▸ **Goal of the exercise**
Exact copies of all the lines below are wanted, without a single picture.

▸ **Pictures paired with source code**
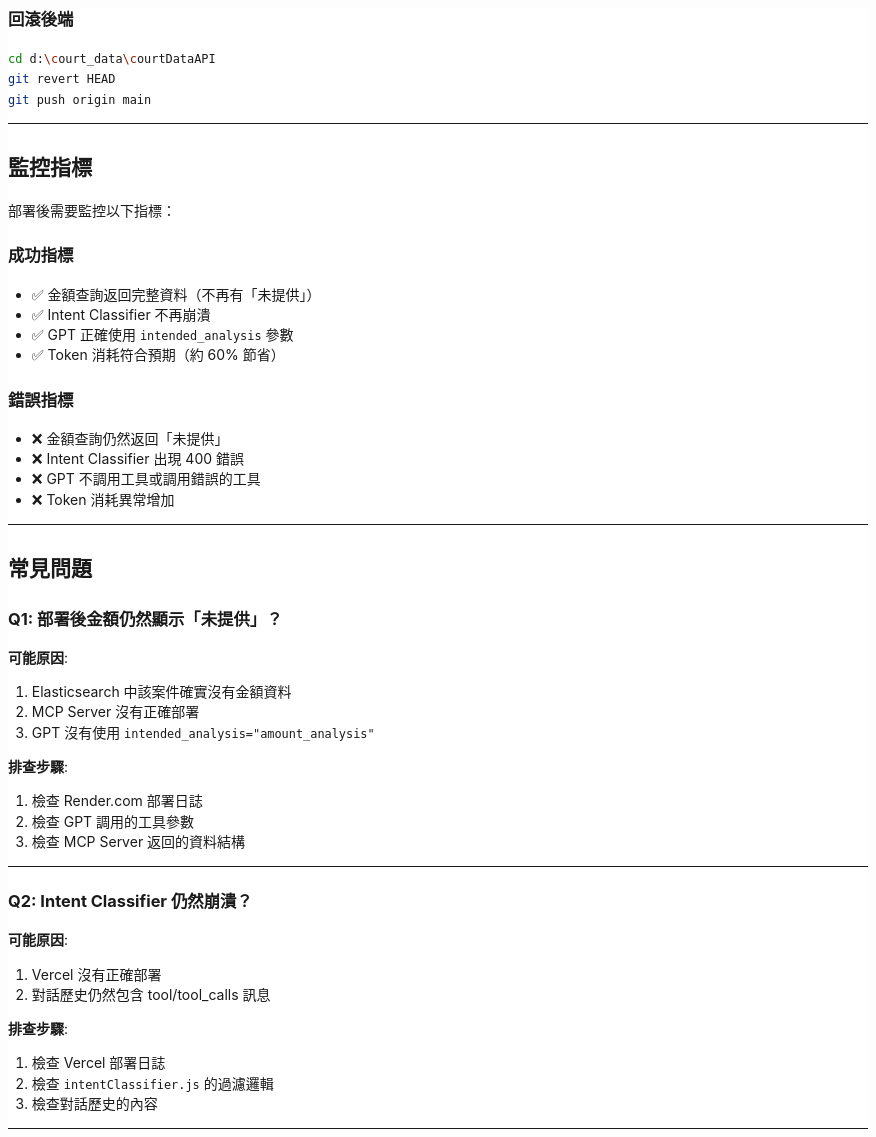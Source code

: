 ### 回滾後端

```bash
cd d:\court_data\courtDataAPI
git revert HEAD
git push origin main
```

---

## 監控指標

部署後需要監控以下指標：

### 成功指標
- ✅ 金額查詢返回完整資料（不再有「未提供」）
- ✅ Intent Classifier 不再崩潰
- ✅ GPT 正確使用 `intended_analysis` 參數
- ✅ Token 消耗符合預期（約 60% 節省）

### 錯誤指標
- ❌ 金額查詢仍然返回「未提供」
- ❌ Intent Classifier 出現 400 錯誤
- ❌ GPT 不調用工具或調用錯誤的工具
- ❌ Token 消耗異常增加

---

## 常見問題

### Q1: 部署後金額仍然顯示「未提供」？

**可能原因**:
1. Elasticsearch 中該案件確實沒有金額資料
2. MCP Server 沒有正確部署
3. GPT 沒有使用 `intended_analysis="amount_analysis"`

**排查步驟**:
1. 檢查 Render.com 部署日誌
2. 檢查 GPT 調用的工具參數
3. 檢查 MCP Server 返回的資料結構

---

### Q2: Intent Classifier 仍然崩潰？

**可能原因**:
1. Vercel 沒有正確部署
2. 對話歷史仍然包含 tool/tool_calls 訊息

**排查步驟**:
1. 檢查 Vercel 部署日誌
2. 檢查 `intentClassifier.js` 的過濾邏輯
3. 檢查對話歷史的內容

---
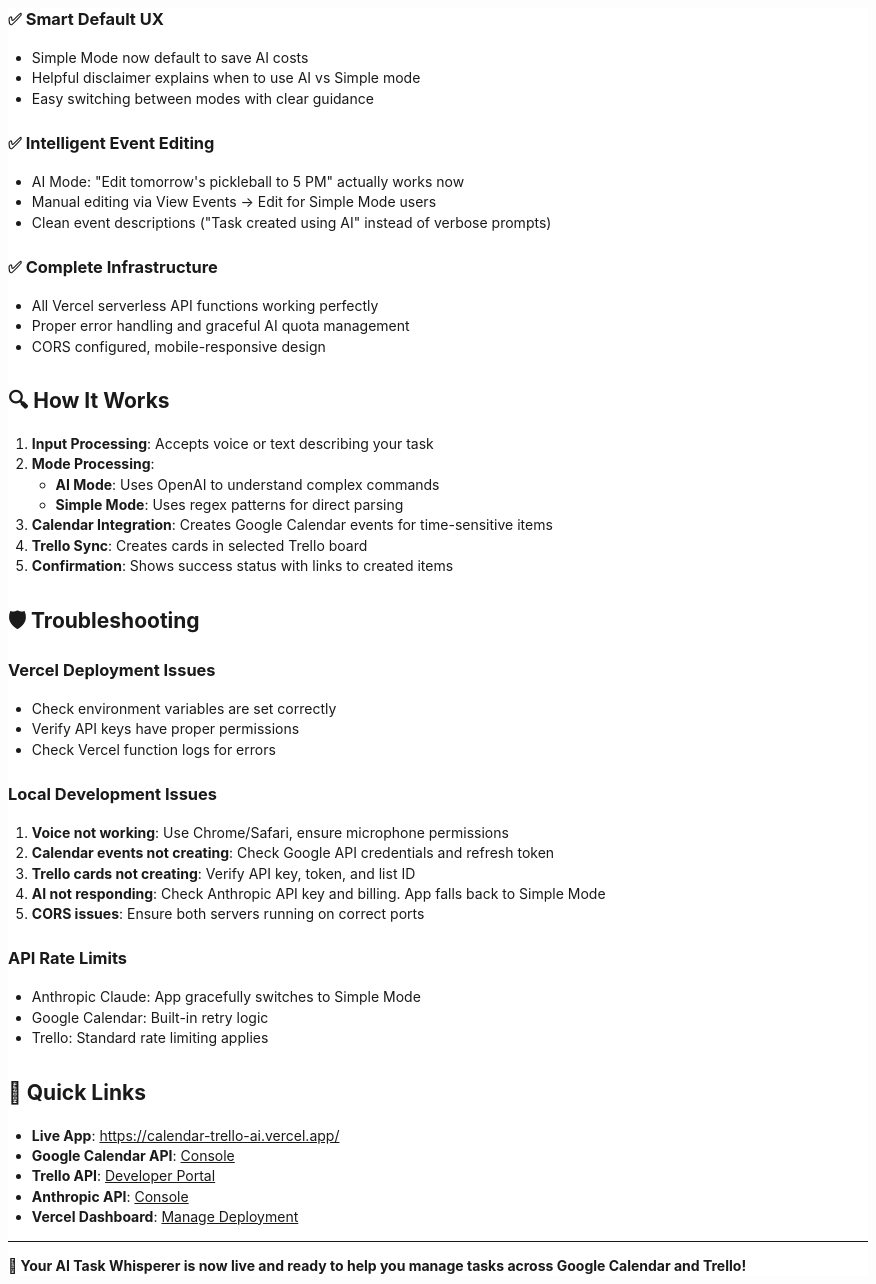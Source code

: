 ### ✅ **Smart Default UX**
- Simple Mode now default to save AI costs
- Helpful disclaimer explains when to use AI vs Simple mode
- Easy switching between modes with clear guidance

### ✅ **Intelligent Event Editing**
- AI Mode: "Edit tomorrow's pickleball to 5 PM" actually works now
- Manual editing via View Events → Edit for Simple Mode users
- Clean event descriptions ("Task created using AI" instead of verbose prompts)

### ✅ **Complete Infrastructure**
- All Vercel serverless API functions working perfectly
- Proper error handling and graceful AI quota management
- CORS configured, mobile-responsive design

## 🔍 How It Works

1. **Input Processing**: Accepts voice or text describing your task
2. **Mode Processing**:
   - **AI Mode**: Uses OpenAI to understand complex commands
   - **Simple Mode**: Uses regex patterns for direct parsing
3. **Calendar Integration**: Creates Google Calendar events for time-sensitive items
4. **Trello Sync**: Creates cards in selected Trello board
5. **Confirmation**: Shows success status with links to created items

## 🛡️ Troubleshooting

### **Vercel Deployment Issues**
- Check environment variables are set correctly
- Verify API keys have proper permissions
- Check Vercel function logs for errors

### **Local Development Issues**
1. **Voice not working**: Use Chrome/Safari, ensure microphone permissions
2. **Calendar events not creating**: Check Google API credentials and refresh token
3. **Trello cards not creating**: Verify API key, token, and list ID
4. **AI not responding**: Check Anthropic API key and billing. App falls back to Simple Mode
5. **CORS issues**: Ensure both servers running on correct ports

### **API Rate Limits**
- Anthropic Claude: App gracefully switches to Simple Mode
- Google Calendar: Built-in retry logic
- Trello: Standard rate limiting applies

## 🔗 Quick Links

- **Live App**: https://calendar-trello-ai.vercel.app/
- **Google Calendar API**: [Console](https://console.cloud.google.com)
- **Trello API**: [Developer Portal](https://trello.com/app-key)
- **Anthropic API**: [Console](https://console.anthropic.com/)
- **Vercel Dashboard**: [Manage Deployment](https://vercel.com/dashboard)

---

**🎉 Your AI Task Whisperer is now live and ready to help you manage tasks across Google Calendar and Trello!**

▸ **Response below**
Source code

: ### 回滾後端

```bash
cd d:\court_data\courtDataAPI
git revert HEAD
git push origin main
```

---

## 監控指標

部署後需要監控以下指標：

### 成功指標
- ✅ 金額查詢返回完整資料（不再有「未提供」）
- ✅ Intent Classifier 不再崩潰
- ✅ GPT 正確使用 `intended_analysis` 參數
- ✅ Token 消耗符合預期（約 60% 節省）

### 錯誤指標
- ❌ 金額查詢仍然返回「未提供」
- ❌ Intent Classifier 出現 400 錯誤
- ❌ GPT 不調用工具或調用錯誤的工具
- ❌ Token 消耗異常增加

---

## 常見問題

### Q1: 部署後金額仍然顯示「未提供」？

**可能原因**:
1. Elasticsearch 中該案件確實沒有金額資料
2. MCP Server 沒有正確部署
3. GPT 沒有使用 `intended_analysis="amount_analysis"`

**排查步驟**:
1. 檢查 Render.com 部署日誌
2. 檢查 GPT 調用的工具參數
3. 檢查 MCP Server 返回的資料結構

---

### Q2: Intent Classifier 仍然崩潰？

**可能原因**:
1. Vercel 沒有正確部署
2. 對話歷史仍然包含 tool/tool_calls 訊息

**排查步驟**:
1. 檢查 Vercel 部署日誌
2. 檢查 `intentClassifier.js` 的過濾邏輯
3. 檢查對話歷史的內容

---
Source code

: ### ✅ **Smart Default UX**
- Simple Mode now default to save AI costs
- Helpful disclaimer explains when to use AI vs Simple mode
- Easy switching between modes with clear guidance

### ✅ **Intelligent Event Editing**
- AI Mode: "Edit tomorrow's pickleball to 5 PM" actually works now
- Manual editing via View Events → Edit for Simple Mode users
- Clean event descriptions ("Task created using AI" instead of verbose prompts)

### ✅ **Complete Infrastructure**
- All Vercel serverless API functions working perfectly
- Proper error handling and graceful AI quota management
- CORS configured, mobile-responsive design

## 🔍 How It Works

1. **Input Processing**: Accepts voice or text describing your task
2. **Mode Processing**:
   - **AI Mode**: Uses OpenAI to understand complex commands
   - **Simple Mode**: Uses regex patterns for direct parsing
3. **Calendar Integration**: Creates Google Calendar events for time-sensitive items
4. **Trello Sync**: Creates cards in selected Trello board
5. **Confirmation**: Shows success status with links to created items

## 🛡️ Troubleshooting

### **Vercel Deployment Issues**
- Check environment variables are set correctly
- Verify API keys have proper permissions
- Check Vercel function logs for errors

### **Local Development Issues**
1. **Voice not working**: Use Chrome/Safari, ensure microphone permissions
2. **Calendar events not creating**: Check Google API credentials and refresh token
3. **Trello cards not creating**: Verify API key, token, and list ID
4. **AI not responding**: Check Anthropic API key and billing. App falls back to Simple Mode
5. **CORS issues**: Ensure both servers running on correct ports

### **API Rate Limits**
- Anthropic Claude: App gracefully switches to Simple Mode
- Google Calendar: Built-in retry logic
- Trello: Standard rate limiting applies

## 🔗 Quick Links

- **Live App**: https://calendar-trello-ai.vercel.app/
- **Google Calendar API**: [Console](https://console.cloud.google.com)
- **Trello API**: [Developer Portal](https://trello.com/app-key)
- **Anthropic API**: [Console](https://console.anthropic.com/)
- **Vercel Dashboard**: [Manage Deployment](https://vercel.com/dashboard)

---

**🎉 Your AI Task Whisperer is now live and ready to help you manage tasks across Google Calendar and Trello!**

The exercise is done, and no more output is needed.